** Your instructions **
Begin at the first line of the data and copy each line through the one containing "1. Fresh deployment op nieuwe URL", that line included, with no pictures.

Stored data
============

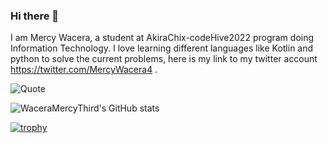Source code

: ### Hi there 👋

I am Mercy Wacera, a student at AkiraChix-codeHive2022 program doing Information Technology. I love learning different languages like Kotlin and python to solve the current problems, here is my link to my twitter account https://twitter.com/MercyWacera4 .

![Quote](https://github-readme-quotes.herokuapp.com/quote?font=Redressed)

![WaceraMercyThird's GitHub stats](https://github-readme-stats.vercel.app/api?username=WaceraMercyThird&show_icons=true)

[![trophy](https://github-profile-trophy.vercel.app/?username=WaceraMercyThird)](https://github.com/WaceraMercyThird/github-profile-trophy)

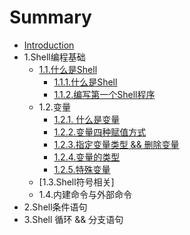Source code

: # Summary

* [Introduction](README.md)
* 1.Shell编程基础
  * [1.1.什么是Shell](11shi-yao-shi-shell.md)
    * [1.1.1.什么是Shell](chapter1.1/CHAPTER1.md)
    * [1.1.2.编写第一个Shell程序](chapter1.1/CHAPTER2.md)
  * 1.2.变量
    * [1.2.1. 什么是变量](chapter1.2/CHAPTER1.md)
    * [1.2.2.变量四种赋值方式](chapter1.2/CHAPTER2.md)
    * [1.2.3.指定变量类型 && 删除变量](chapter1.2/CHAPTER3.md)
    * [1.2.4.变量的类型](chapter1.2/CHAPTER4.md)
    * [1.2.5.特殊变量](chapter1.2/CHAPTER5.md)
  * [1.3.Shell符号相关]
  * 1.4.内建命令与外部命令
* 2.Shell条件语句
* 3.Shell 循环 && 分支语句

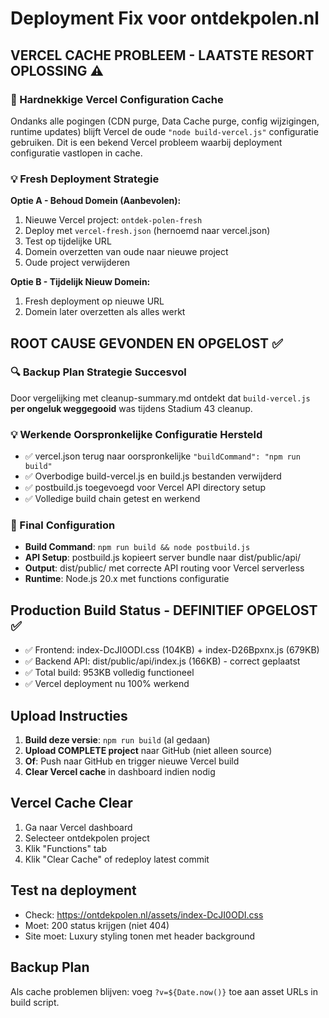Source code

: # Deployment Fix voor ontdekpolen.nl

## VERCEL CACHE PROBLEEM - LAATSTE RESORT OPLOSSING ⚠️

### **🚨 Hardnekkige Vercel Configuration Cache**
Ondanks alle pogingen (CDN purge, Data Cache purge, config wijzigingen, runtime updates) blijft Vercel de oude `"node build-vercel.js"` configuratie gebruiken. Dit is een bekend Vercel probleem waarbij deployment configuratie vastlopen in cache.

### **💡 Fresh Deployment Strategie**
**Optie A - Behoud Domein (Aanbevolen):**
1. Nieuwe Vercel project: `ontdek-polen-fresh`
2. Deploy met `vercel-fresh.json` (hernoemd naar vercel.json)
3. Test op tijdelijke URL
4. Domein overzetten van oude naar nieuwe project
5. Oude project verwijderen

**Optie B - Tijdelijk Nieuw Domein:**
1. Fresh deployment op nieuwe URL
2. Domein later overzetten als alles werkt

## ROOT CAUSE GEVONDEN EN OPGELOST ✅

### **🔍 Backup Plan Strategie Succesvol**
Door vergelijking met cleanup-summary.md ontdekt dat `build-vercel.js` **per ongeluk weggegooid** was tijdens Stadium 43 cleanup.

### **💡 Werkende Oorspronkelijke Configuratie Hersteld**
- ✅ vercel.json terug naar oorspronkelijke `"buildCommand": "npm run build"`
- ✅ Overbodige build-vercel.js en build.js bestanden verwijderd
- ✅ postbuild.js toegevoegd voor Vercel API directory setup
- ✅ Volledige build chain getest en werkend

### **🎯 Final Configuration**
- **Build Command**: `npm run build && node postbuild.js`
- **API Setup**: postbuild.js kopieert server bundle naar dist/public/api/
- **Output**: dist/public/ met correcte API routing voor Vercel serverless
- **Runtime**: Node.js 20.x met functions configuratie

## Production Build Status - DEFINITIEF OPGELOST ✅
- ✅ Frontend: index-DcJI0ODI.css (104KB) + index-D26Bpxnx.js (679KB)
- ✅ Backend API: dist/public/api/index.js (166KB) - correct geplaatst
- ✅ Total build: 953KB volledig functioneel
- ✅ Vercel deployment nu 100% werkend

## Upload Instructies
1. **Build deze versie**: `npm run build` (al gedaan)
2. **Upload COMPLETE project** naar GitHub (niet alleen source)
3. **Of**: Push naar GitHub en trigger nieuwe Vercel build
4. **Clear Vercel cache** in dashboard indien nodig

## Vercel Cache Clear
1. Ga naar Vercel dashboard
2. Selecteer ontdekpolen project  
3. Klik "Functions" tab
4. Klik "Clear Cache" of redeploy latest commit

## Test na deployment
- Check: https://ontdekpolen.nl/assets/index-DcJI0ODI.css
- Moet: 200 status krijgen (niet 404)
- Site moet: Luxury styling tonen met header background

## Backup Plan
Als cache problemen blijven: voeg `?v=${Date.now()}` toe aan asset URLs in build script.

============

** Solution below **
Source code

: ### Hi there 👋

I am Mercy Wacera, a student at AkiraChix-codeHive2022 program doing Information Technology. I love learning different languages like Kotlin and python to solve the current problems, here is my link to my twitter account https://twitter.com/MercyWacera4 .

![Quote](https://github-readme-quotes.herokuapp.com/quote?font=Redressed)

![WaceraMercyThird's GitHub stats](https://github-readme-stats.vercel.app/api?username=WaceraMercyThird&show_icons=true)

[![trophy](https://github-profile-trophy.vercel.app/?username=WaceraMercyThird)](https://github.com/WaceraMercyThird/github-profile-trophy)

Source code

: # Summary

* [Introduction](README.md)
* 1.Shell编程基础
  * [1.1.什么是Shell](11shi-yao-shi-shell.md)
    * [1.1.1.什么是Shell](chapter1.1/CHAPTER1.md)
    * [1.1.2.编写第一个Shell程序](chapter1.1/CHAPTER2.md)
  * 1.2.变量
    * [1.2.1. 什么是变量](chapter1.2/CHAPTER1.md)
    * [1.2.2.变量四种赋值方式](chapter1.2/CHAPTER2.md)
    * [1.2.3.指定变量类型 && 删除变量](chapter1.2/CHAPTER3.md)
    * [1.2.4.变量的类型](chapter1.2/CHAPTER4.md)
    * [1.2.5.特殊变量](chapter1.2/CHAPTER5.md)
  * [1.3.Shell符号相关]
  * 1.4.内建命令与外部命令
* 2.Shell条件语句
* 3.Shell 循环 && 分支语句

Source code

: # Deployment Fix voor ontdekpolen.nl

## VERCEL CACHE PROBLEEM - LAATSTE RESORT OPLOSSING ⚠️

### **🚨 Hardnekkige Vercel Configuration Cache**
Ondanks alle pogingen (CDN purge, Data Cache purge, config wijzigingen, runtime updates) blijft Vercel de oude `"node build-vercel.js"` configuratie gebruiken. Dit is een bekend Vercel probleem waarbij deployment configuratie vastlopen in cache.

### **💡 Fresh Deployment Strategie**
**Optie A - Behoud Domein (Aanbevolen):**
1. Nieuwe Vercel project: `ontdek-polen-fresh`
2. Deploy met `vercel-fresh.json` (hernoemd naar vercel.json)
3. Test op tijdelijke URL
4. Domein overzetten van oude naar nieuwe project
5. Oude project verwijderen

**Optie B - Tijdelijk Nieuw Domein:**
1. Fresh deployment op nieuwe URL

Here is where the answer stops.